[Task prompt] Restate the entries below exactly, and keep all images out of the answer.

——————————

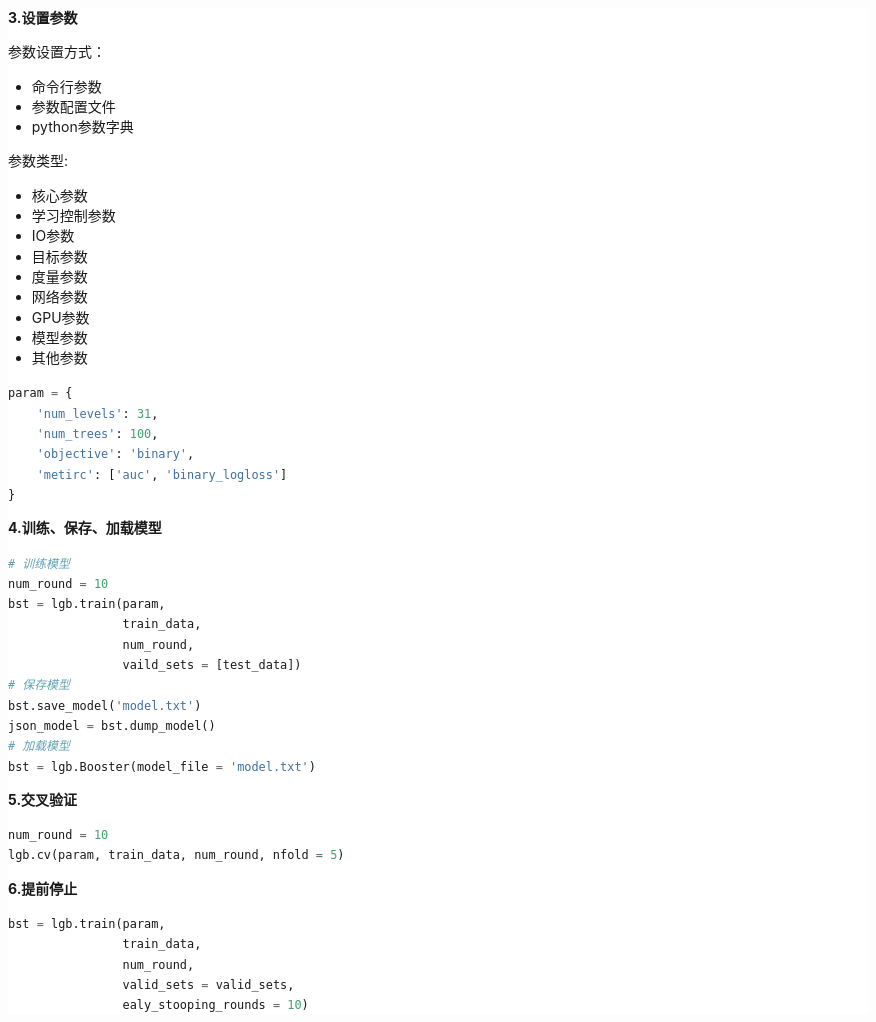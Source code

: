 **3.设置参数**

参数设置方式：

* 命令行参数
* 参数配置文件
* python参数字典

参数类型:

* 核心参数
* 学习控制参数
* IO参数
* 目标参数
* 度量参数
* 网络参数
* GPU参数
* 模型参数
* 其他参数

```python
param = {
    'num_levels': 31,
    'num_trees': 100,
    'objective': 'binary',
    'metirc': ['auc', 'binary_logloss']
}
```

**4.训练、保存、加载模型**

```python
# 训练模型
num_round = 10
bst = lgb.train(param,
                train_data,
                num_round,
                vaild_sets = [test_data])
# 保存模型
bst.save_model('model.txt')
json_model = bst.dump_model()
# 加载模型
bst = lgb.Booster(model_file = 'model.txt')
```


**5.交叉验证**

```python
num_round = 10
lgb.cv(param, train_data, num_round, nfold = 5)
```

**6.提前停止**

```python
bst = lgb.train(param,
                train_data,
                num_round,
                valid_sets = valid_sets,
                ealy_stooping_rounds = 10)
```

——————————

[Response]
Source code

: **3.设置参数**

参数设置方式：

* 命令行参数
* 参数配置文件
* python参数字典

参数类型:

* 核心参数
* 学习控制参数
* IO参数
* 目标参数
* 度量参数
* 网络参数
* GPU参数
* 模型参数
* 其他参数

```python
param = {
    'num_levels': 31,
    'num_trees': 100,
    'objective': 'binary',
    'metirc': ['auc', 'binary_logloss']
}
```

**4.训练、保存、加载模型**

```python
# 训练模型
num_round = 10
bst = lgb.train(param,
                train_data,
                num_round,
                vaild_sets = [test_data])
# 保存模型
bst.save_model('model.txt')
json_model = bst.dump_model()
# 加载模型
bst = lgb.Booster(model_file = 'model.txt')
```


**5.交叉验证**

```python
num_round = 10
lgb.cv(param, train_data, num_round, nfold = 5)
```

**6.提前停止**

```python
bst = lgb.train(param,
                train_data,
                num_round,
                valid_sets = valid_sets,
                ealy_stooping_rounds = 10)
```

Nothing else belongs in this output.